A three-man bench chaired by Tengku Maimun Tuan Mat said Subbarau had failed to fulfil the requirements under law for his application to be allowed.
“We are not satisfied that the threshold for review had been met,” she said.
However, she said Subbarau’s lawyers could raise all possible defences available to secure his acquittal.
The trial continues on Oct 13.
Earlier today, lead counsel Gobind Singh submitted that the majority Court of Appeal ruling restricted the trial judge to consider one defence: whether a former senior examination board officer had the authority to classify documents under the Official Secrets Act (OSA) 1972.
“The decision of the (majority) Court of Appeal cannot be sustained as it did not consider in full the submissions by Subbarau’s lawyers in response to the government’s appeal,” he said.
Gobind, who was assisted by M Kulasegaran, said the Sessions Court had relied on several grounds to acquit Subbarau.
He said there had also been a miscarriage of justice when the majority ruling stated that the teacher should enter defence on one issue.
“This will handicap the trial judge from considering other defences that could be put forward to get an acquittal at the close of the defence’s case,” Gobind said.
Government lawyer Wan Shahrudin Wan Ladin said the decision to order the teacher to enter defence was not a final order.
“He was only told to answer the charge, and can raise all defences available,” he said, adding that the review application was a disguise to reopen the case.
He said Subbarau’s lawyers were merely speculating that their defence would be on narrow ground as the Court of Appeal had ruled that the teacher could raise one issue.
The Sessions Court last year acquitted Subbarau in a decision affirmed by the High Court.

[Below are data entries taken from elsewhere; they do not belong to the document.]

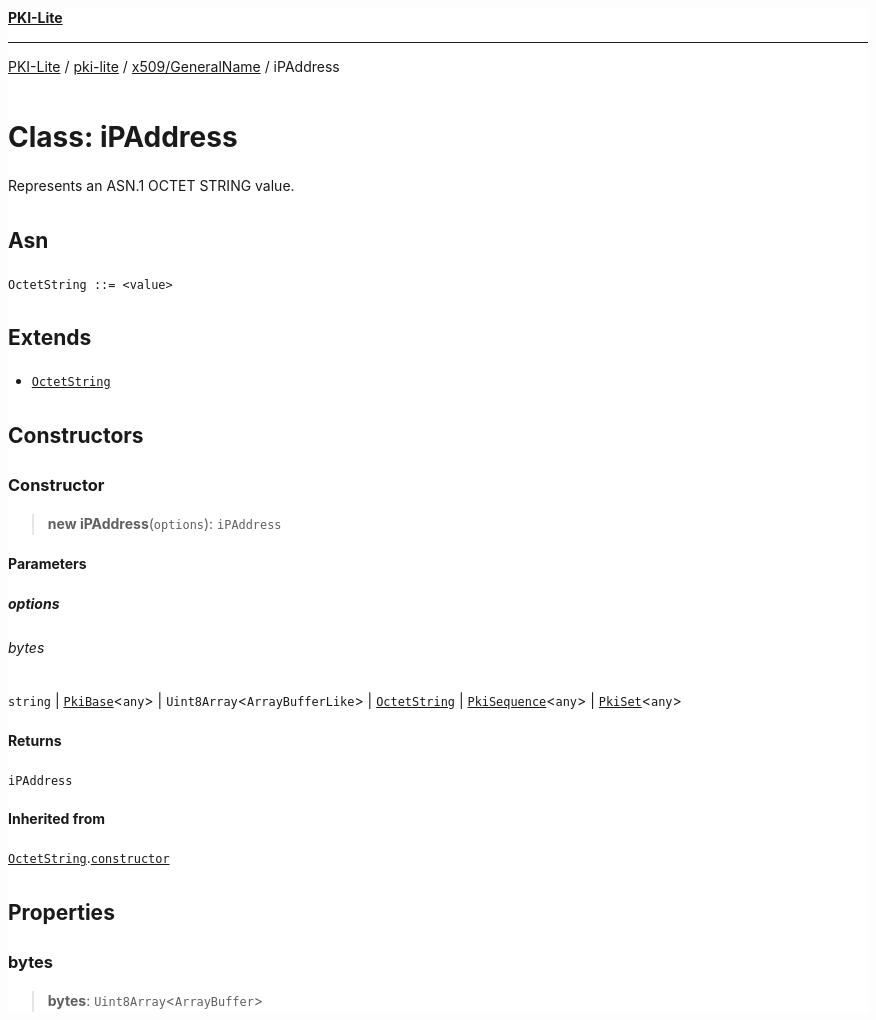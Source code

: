 [**PKI-Lite**](../../../../README.md)

---

[PKI-Lite](../../../../README.md) / [pki-lite](../../../README.md) / [x509/GeneralName](../README.md) / iPAddress

# Class: iPAddress

Represents an ASN.1 OCTET STRING value.

## Asn

```asn
OctetString ::= <value>
```

## Extends

- [`OctetString`](../../../asn1/OctetString/classes/OctetString.md)

## Constructors

### Constructor

> **new iPAddress**(`options`): `iPAddress`

#### Parameters

##### options

###### bytes

`string` \| [`PkiBase`](../../../core/PkiBase/classes/PkiBase.md)\<`any`\> \| `Uint8Array`\<`ArrayBufferLike`\> \| [`OctetString`](../../../asn1/OctetString/classes/OctetString.md) \| [`PkiSequence`](../../../core/PkiBase/classes/PkiSequence.md)\<`any`\> \| [`PkiSet`](../../../core/PkiBase/classes/PkiSet.md)\<`any`\>

#### Returns

`iPAddress`

#### Inherited from

[`OctetString`](../../../asn1/OctetString/classes/OctetString.md).[`constructor`](../../../asn1/OctetString/classes/OctetString.md#constructor)

## Properties

### bytes

> **bytes**: `Uint8Array`\<`ArrayBuffer`\>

However, in May, the Court of Appeal in a 2-1 ruling ordered Subbarau to enter defence on grounds that the prosecution had established a prima facie case.
Subbarau was slapped with five charges involving his alleged possession of UPSR examination papers for Mathematics 1 and 2, Bahasa Tamil (comprehension and writing) and Science.
He allegedly committed the offences between Sept 8 and 16, 2014, when the examination was in progress.
If convicted under the OSA, he risks a jail term of between one and seven years.